Weather-driven volatility set to continue in the short term

Weather is usually a major influential factor in the natural gas supply/demand dynamics. Indeed, optimism over a surge in warming demand during the Northern Hemisphere’s winter season is what bolstered the US natural gas prices to a three-year high at $5.50 per MMBtu in early December 2025. 

However, that optimism has since dwindled due to the expected warmer-than-normal temperatures in most parts of the country. According to Fox Weather, lower 48 will likely be warmer and wetter in January than it has been so far in the current winter season. Besides, the La Niña setup that brought on the winter is expected to pause in January. 

In addition to the weather forecasts, investors will also be keen on the upcoming storage data. In its latest inventory report, the Energy Information Administration (EIA) noted that the total amount in storage is still within the 5-year average. However, as of 26th December, the inventory is 38 Bcf less than the amount recorded in the previous week. In the next storage report, signs of increased stockpiles may further dampen the demand outlook.  

Meanwhile, the US is set to ramp up natural gas production in 2026 as the new plants bolster its capacity. In the past year, LNG shipments from the US accounted for about a quarter of the global exports. Indeed, it became the first country to export over 100 million metric tonnes of LNG in a year. Besides, it recorded five monthly record highs in natural gas production. Even with the weather-caused volatility in prices, LNG exports are set to offer some support. 
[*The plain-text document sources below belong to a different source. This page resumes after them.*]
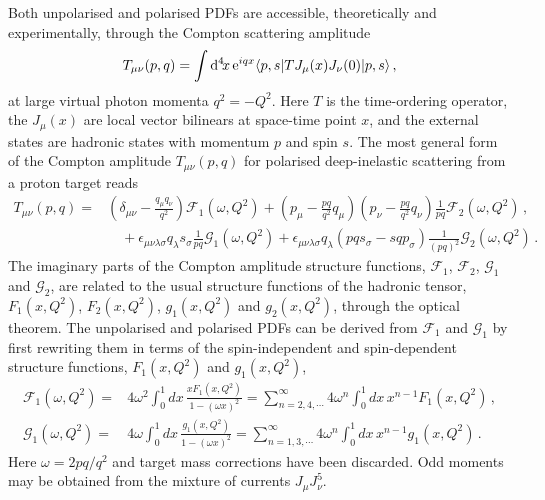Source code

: Both unpolarised and polarised PDFs are accessible, theoretically and experimentally,
through the Compton scattering amplitude
\begin{equation}
\label{eq:Compton}
T_{\mu\nu}(p,q) = \int {\rm d}^4\!x\, {\rm e}^{iqx}  \langle p,s |T J_\mu(x) J_\nu(0)|p,s\rangle   \, ,
\end{equation}
at large virtual photon momenta $q^2=-Q^2$. Here $T$ is the time-ordering operator, the $J_\mu(x)$ are local vector bilinears at space-time point $x$, and the external states are hadronic states with momentum $p$ and spin $s$.
%
The most general form of the Compton amplitude $T_{\mu\nu}(p,q)$ for polarised deep-inelastic scattering from a proton target reads
\begin{align}
T_{\mu\nu}(p,q) = {} & \left(\delta_{\mu\nu}-\frac{q_\mu q_\nu}{q^2}\right) \mathcal{F}_1(\omega,Q^2) + \left(p_\mu-\frac{pq}{q^2}q_\mu\right) \left(p_\nu-\frac{pq}{q^2}q_\nu\right) \frac{1}{pq} \mathcal{F}_2(\omega,Q^2)\,,\\ 
& {} \quad  + \epsilon_{\mu\nu\lambda\sigma}q_\lambda s_\sigma \frac{1}{pq}\mathcal{G}_1(\omega,Q^2) + \epsilon_{\mu\nu\lambda\sigma}q_\lambda \left(pq s_\sigma - sq p_\sigma\right) \frac{1}{(pq)^2}\mathcal{G}_2(\omega,Q^2)\,.
\end{align}
The imaginary parts of the Compton amplitude structure functions, $\mathcal{F}_1$, $\mathcal{F}_2$, $\mathcal{G}_1$ and $\mathcal{G}_2$, are related to the usual structure functions of the hadronic tensor, $F_1(x,Q^2)$, $F_2(x,Q^2)$, $g_1(x,Q^2)$ and $g_2(x,Q^2)$, through the optical theorem.
%
The unpolarised and polarised PDFs can be derived from $\mathcal{F}_1$ and $\mathcal{G}_1$ by first rewriting them in terms of the spin-independent and spin-dependent structure functions, $F_1(x,Q^2)$ and $g_1(x,Q^2)$,
\begin{align}
\mathcal{F}_1(\omega,Q^2) = {} & 4 \omega^2 \int_0^1 dx\,  \frac{xF_1(x,Q^2)}{1-(\omega x)^2} = \sum_{n=2,4,\cdots}^\infty 4\omega^n \int_0^1 dx\, x^{n-1} F_1(x,Q^2) \,, \\
\mathcal{G}_1(\omega,Q^2) = {} & 4 \omega \int_0^1 dx\, \frac{g_1(x,Q^2)}{1-(\omega x)^2} = \sum_{n=1,3,\cdots}^\infty 4\omega^n \int_0^1 dx\, x^{n-1} g_1(x,Q^2)\,.
\end{align}
Here $\omega=2pq/q^2$ and target mass corrections have been discarded. Odd moments may be obtained from the mixture of currents $J_\mu J_\nu^5$.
US natural gas price technical analysis

Natural gas price chart | Source: TradingView

Henry Hub natural gas futures began the new week in the red, extending previous losses to trade at a level last recorded in late October 2025. At the time of writing, it was trading at $3.48 per MMBtu after rebounding slightly from its intraday low of $3.40. Over a span of one week, it has dropped more than 15%; declining past the previously steady support zone of $4.00.
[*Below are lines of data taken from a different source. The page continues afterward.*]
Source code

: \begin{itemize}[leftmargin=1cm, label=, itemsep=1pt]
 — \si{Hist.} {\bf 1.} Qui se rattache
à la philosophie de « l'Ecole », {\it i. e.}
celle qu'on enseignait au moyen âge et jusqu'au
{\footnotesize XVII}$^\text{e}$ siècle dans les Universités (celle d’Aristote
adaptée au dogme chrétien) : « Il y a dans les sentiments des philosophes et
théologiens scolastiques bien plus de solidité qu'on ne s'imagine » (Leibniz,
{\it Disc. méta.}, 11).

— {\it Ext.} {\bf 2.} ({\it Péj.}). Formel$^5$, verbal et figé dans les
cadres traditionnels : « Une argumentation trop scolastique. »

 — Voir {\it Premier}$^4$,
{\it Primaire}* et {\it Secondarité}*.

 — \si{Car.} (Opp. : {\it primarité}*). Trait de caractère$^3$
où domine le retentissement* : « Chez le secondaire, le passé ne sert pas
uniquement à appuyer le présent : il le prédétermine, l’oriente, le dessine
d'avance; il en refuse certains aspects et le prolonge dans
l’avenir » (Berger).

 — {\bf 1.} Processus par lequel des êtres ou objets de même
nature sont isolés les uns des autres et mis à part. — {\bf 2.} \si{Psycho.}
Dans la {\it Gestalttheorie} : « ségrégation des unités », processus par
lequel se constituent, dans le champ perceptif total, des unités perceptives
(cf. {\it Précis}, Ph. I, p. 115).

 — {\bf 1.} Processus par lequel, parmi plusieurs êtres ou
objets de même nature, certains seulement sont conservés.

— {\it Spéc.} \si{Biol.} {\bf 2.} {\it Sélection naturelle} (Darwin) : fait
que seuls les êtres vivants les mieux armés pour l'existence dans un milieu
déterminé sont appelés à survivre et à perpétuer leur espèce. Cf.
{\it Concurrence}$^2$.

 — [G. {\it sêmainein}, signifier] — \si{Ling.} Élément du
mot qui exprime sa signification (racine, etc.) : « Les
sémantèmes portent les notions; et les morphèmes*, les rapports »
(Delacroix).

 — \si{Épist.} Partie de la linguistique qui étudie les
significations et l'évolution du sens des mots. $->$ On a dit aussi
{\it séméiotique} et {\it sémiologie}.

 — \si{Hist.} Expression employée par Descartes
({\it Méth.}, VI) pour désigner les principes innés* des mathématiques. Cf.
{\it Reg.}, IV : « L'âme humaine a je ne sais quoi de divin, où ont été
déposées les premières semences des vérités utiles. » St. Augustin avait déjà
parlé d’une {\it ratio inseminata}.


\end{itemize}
A look at its daily chart points to further selling pressure in the ensuing sessions. The US natural gas price has held below the short-term 25-day EMA and the medium-term 50-day MA. Besides, it is close to the oversold territory with an RSI of 34 and the indicator facing downwards. 

In the short term, the range between Monday’s intraday low at $3.40 and the previous support level of $3.64 will be worth watching. Beyond that tight range, I still expect the US natural gas price to trade within the wider range of between $3.17 and $3.75.